Automatic Die Studies for Ancient Numismatics
Cl\'ement Cornet, H\'elo\"ise Auma\^itre, Romaric Besan\c{c}on, Julien, Olivier, Thomas Faucher, Herv\'e Le Borgne

TL;DR
This paper presents a fully automatic computer vision method for die studies in ancient numismatics, significantly improving the efficiency and accuracy of analyzing Greek coin corpora compared to previous manual and semi-automatic approaches.
Contribution
The paper introduces a novel clustering-based, parameter-free approach using local descriptors for automatic die matching in ancient coins, validated on Greek coin datasets.
Findings
The proposed method outperforms previous baselines in accuracy.
It is fully automatic and does not require ground truth labels.

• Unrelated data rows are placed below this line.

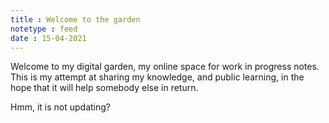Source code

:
 ```yaml
---
title : Welcome to the garden
notetype : feed
date : 15-04-2021
---
```


Welcome to my digital garden, my online space for work in progress notes. 
This is my attempt at sharing my knowledge, and public learning, in the hope that it will help somebody else in return.

Hmm, it is not updating?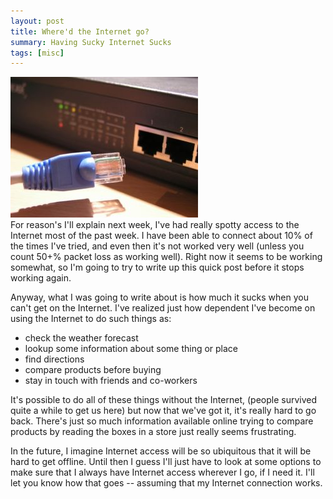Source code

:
 ```yaml
---
layout: post
title: Where'd the Internet go?
summary: Having Sucky Internet Sucks
tags: [misc]
---
```


<div class="floatyimg"><a href="http://www.tech-faq.com/images/Article%20Images/The%20Meaning%20of%20Network%20cable%20is%20unplugged.jpg"><img src="/images/network-unplugged.jpg" class="noborder" title="Unplugged Network Cable!" alt="Unplugged Network Cable!" /></a></div>
For reason's I'll explain next week, I've had really spotty access to the Internet most of the past week.  I have been able to connect about 10% of the times I've tried, and even then it's not worked very well (unless you count 50+% packet loss as working well).  Right now it seems to be working somewhat, so I'm going to try to write up this quick post before it stops working again.

Anyway, what I was going to write about is how much it sucks when you can't get on the Internet.  I've realized just how dependent I've become on using the Internet to do such things as:

 * check the weather forecast
 * lookup some information about some thing or place
 * find directions
 * compare products before buying
 * stay in touch with friends and co-workers

It's possible to do all of these things without the Internet, (people survived quite a while to get us here) but now that we've got it, it's really hard to go back.  There's just so much information available online trying to compare products by reading the boxes in a store just really seems frustrating.

In the future, I imagine Internet access will be so ubiquitous that it will be hard to get offline.  Until then I guess I'll just have to look at some options to make sure that I always have Internet access wherever I go, if I need it.  I'll let you know how that goes -- assuming that my Internet connection works.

Validated on two Greek coin corpora.
Abstract
Die studies are fundamental to quantifying ancient monetary production, providing insights into the relationship between coinage, politics, and history. The process requires tedious manual work, which limits the size of the corpora that can be studied. Few works have attempted to automate this task, and none have been properly released and evaluated from a computer vision perspective. We propose a fully automatic approach that introduces several innovations compared to previous methods. We rely on fast and robust local descriptors matching that is set automatically. Second, the core of our proposal is a clustering-based approach that uses an intrinsic metric (that does not need the ground truth labels) to determine its critical hyper-parameters. We validate the approach on two corpora of Greek coins, propose an automatic implementation and evaluation of previous baselines, and show that…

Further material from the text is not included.